BRIEF - Your response must be made up of each line in the data below that contains the string "range".

Document images with source code -
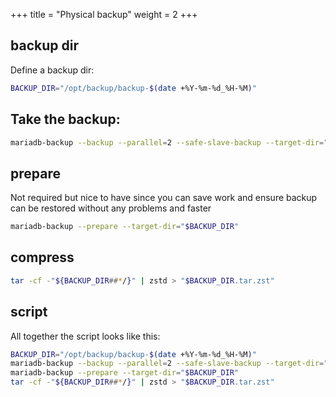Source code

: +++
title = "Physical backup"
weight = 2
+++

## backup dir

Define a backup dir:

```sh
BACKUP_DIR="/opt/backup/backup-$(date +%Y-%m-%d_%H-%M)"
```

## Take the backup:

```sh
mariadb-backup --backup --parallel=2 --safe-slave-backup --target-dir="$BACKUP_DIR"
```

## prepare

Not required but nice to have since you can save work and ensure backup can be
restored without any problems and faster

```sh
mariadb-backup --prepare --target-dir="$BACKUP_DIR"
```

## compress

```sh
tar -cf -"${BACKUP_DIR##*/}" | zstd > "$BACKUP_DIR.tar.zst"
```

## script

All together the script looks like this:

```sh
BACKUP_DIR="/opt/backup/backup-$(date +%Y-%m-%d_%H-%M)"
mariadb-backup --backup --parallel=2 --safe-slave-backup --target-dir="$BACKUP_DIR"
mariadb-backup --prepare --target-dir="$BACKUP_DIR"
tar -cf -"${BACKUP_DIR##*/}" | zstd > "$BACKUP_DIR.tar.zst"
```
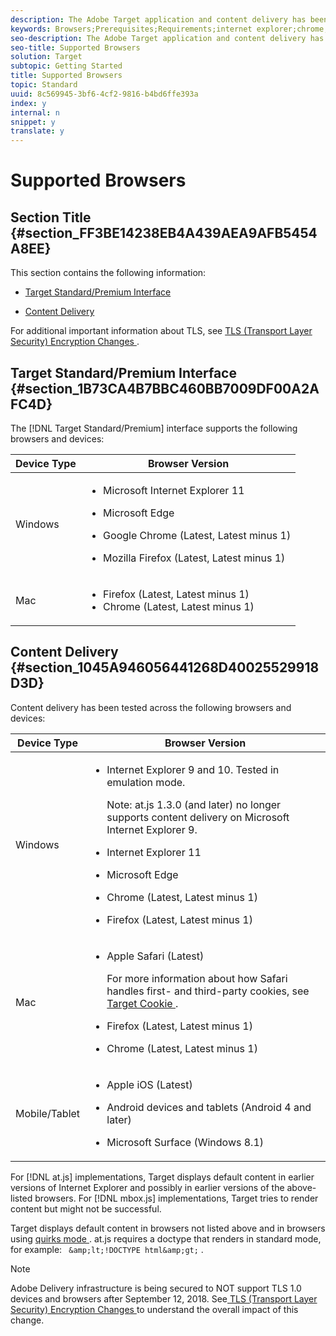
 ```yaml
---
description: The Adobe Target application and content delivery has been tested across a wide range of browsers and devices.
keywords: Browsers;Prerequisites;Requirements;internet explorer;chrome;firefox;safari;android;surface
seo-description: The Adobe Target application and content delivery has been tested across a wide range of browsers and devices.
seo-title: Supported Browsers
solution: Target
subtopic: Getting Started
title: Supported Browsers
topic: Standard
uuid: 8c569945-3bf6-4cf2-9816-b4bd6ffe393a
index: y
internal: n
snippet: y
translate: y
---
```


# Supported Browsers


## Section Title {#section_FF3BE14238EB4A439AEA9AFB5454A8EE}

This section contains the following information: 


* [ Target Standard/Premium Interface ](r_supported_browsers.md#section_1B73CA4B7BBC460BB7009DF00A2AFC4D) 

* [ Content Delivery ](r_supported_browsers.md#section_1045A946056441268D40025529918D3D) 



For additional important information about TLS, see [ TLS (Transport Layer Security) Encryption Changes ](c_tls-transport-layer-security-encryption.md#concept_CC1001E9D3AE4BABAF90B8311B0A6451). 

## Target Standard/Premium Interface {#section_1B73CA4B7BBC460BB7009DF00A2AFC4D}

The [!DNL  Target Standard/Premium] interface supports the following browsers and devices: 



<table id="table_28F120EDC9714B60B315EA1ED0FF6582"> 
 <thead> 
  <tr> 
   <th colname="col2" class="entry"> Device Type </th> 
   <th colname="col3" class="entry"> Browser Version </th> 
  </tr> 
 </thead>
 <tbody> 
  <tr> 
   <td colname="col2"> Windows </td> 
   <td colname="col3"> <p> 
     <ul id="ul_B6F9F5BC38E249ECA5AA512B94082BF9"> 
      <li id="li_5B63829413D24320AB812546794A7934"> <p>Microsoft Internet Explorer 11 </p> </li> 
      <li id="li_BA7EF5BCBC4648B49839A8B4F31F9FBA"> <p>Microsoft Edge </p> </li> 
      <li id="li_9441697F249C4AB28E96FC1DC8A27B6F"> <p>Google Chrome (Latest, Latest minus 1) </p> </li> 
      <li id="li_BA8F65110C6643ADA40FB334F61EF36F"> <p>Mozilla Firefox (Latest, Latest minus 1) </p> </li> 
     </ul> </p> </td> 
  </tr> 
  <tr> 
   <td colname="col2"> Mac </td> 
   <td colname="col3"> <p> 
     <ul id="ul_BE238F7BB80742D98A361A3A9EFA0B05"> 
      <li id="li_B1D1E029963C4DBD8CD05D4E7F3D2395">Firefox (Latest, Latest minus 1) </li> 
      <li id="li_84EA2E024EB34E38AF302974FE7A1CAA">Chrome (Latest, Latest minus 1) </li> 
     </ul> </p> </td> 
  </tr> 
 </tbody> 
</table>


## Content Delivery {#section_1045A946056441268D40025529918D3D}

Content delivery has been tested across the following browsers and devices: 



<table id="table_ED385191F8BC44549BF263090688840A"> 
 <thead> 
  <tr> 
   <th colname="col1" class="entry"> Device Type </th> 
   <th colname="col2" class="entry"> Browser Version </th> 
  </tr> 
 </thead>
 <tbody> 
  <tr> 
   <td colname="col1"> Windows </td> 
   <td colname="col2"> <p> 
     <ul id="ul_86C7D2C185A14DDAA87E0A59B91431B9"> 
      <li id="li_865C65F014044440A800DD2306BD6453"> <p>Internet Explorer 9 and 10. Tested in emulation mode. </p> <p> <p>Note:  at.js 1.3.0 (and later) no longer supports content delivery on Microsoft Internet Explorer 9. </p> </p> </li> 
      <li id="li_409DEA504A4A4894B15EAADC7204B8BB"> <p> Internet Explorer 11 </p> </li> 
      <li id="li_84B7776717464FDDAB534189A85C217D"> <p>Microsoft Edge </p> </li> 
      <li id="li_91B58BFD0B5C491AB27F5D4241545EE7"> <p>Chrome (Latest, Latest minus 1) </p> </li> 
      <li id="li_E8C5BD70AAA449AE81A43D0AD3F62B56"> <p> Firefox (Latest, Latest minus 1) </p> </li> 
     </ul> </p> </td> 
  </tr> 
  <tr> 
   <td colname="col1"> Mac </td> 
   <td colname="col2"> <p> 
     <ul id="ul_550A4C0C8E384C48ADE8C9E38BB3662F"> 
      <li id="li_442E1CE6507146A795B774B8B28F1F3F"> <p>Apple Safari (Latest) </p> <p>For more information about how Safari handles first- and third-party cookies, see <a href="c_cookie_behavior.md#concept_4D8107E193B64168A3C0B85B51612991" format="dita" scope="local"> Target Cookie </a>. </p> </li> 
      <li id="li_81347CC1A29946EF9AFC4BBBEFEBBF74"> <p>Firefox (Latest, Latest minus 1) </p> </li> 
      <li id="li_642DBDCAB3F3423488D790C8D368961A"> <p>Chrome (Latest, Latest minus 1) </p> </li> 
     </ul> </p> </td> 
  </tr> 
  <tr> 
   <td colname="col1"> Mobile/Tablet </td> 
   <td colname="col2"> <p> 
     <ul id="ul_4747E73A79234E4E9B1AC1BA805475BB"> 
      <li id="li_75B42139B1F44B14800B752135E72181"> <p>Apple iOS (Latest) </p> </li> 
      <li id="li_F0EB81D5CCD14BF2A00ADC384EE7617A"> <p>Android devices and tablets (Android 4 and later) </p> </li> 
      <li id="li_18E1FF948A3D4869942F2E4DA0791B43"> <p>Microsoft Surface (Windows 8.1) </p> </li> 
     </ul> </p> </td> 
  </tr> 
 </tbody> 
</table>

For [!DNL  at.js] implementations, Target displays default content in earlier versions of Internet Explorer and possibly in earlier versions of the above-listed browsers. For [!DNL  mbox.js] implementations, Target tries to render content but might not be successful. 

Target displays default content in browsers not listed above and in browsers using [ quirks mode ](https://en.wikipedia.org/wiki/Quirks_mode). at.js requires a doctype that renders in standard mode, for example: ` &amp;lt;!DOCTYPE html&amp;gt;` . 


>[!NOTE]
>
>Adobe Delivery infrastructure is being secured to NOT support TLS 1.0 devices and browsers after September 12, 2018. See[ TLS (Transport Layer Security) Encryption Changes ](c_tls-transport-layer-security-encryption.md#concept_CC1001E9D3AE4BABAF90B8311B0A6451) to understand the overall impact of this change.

ANSWER FOR THIS EXERCISE -
description: The Adobe Target application and content delivery has been tested across a wide range of browsers and devices.
seo-description: The Adobe Target application and content delivery has been tested across a wide range of browsers and devices.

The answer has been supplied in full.